TASK GOAL
The answer should be one number: how many lines in the records below contain the word "Excel".

Start of INPUT DATA

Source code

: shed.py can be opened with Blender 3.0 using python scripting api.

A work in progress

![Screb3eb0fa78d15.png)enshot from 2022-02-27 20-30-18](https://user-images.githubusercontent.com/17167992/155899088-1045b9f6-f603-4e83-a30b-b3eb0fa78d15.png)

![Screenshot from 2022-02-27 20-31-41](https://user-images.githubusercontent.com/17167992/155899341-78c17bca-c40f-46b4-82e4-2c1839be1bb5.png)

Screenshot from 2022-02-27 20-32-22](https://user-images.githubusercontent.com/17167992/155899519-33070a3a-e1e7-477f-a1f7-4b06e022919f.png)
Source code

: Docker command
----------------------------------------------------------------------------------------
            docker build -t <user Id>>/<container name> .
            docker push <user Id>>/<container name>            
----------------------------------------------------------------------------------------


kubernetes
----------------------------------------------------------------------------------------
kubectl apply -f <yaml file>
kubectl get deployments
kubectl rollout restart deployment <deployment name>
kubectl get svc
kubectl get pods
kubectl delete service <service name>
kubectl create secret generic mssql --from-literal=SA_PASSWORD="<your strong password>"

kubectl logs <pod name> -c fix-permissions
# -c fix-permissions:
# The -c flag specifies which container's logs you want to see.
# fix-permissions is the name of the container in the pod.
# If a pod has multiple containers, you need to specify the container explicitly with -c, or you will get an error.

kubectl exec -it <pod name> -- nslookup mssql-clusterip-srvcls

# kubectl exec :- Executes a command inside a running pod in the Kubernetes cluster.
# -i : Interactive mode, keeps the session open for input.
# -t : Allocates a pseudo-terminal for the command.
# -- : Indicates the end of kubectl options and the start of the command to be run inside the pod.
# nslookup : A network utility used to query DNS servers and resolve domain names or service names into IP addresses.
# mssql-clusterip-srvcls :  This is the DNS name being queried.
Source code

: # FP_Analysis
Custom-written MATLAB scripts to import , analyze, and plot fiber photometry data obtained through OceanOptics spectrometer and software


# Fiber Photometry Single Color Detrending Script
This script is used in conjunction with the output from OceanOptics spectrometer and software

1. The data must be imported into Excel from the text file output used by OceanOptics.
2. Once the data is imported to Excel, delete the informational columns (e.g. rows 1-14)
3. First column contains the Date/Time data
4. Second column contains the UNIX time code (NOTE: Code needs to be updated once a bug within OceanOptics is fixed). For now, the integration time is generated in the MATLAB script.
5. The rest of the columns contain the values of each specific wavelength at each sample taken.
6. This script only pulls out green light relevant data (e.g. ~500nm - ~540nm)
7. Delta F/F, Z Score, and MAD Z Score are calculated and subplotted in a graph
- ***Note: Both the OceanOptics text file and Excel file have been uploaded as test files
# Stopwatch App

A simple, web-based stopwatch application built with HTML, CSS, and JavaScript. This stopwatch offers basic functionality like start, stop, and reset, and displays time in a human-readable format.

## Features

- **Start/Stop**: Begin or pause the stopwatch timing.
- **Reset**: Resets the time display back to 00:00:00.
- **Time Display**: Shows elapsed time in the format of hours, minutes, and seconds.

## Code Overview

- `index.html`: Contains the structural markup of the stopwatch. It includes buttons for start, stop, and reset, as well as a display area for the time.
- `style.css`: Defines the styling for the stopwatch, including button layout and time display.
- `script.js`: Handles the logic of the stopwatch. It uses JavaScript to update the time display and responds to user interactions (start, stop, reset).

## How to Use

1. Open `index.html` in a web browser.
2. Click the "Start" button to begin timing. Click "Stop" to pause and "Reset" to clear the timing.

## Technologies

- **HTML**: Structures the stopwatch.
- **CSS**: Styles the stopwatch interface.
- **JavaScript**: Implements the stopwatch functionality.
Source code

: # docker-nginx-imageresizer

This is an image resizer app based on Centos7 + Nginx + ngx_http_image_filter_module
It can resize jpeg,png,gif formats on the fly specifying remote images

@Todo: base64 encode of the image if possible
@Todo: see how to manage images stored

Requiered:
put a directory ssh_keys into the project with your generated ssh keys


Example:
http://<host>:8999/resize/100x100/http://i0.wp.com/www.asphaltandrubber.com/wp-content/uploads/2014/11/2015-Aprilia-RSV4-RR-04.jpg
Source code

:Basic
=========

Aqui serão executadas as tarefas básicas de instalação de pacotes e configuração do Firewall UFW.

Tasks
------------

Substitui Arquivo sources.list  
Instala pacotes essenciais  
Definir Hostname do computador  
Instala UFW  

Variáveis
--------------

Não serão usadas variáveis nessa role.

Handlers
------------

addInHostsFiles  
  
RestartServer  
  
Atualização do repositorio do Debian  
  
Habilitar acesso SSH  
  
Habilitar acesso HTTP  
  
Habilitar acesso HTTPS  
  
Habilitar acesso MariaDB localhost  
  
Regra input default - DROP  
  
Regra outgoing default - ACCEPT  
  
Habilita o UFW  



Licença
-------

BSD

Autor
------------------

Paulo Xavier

End of INPUT DATA

TASK OUTPUT
3